Work item: Would you please copy all of the data exactly, skipping the images?

::: Record excerpts

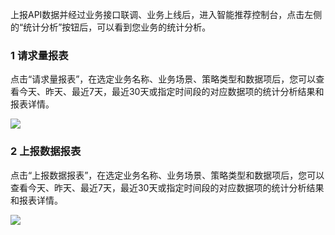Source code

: 上报API数据并经过业务接口联调、业务上线后，进入智能推荐控制台，点击左侧的“统计分析”按钮后，可以看到您业务的统计分析。

### 1 请求量报表

点击“请求量报表”，在选定业务名称、业务场景、策略类型和数据项后，您可以查看今天、昨天、最近7天，最近30天或指定时间段的对应数据项的统计分析结果和报表详情。

![](http://imgcache.tce.fsphere.cn/static/mc.qcloudimg.com/static/img/b6944faad6b0f607f397ca068084914e/image.png)

### 2 上报数据报表
点击“上报数据报表”，在选定业务名称、业务场景、策略类型和数据项后，您可以查看今天、昨天、最近7天，最近30天或指定时间段的对应数据项的统计分析结果和报表详情。

![](http://imgcache.tce.fsphere.cn/static/mc.qcloudimg.com/static/img/33889a5d2be725f53e747dd2f37ee5c0/image.png)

::::::

Output of the task:
Source code

: 上报API数据并经过业务接口联调、业务上线后，进入智能推荐控制台，点击左侧的“统计分析”按钮后，可以看到您业务的统计分析。

### 1 请求量报表

点击“请求量报表”，在选定业务名称、业务场景、策略类型和数据项后，您可以查看今天、昨天、最近7天，最近30天或指定时间段的对应数据项的统计分析结果和报表详情。

![](http://imgcache.tce.fsphere.cn/static/mc.qcloudimg.com/static/img/b6944faad6b0f607f397ca068084914e/image.png)

### 2 上报数据报表
点击“上报数据报表”，在选定业务名称、业务场景、策略类型和数据项后，您可以查看今天、昨天、最近7天，最近30天或指定时间段的对应数据项的统计分析结果和报表详情。

![](http://imgcache.tce.fsphere.cn/static/mc.qcloudimg.com/static/img/33889a5d2be725f53e747dd2f37ee5c0/image.png)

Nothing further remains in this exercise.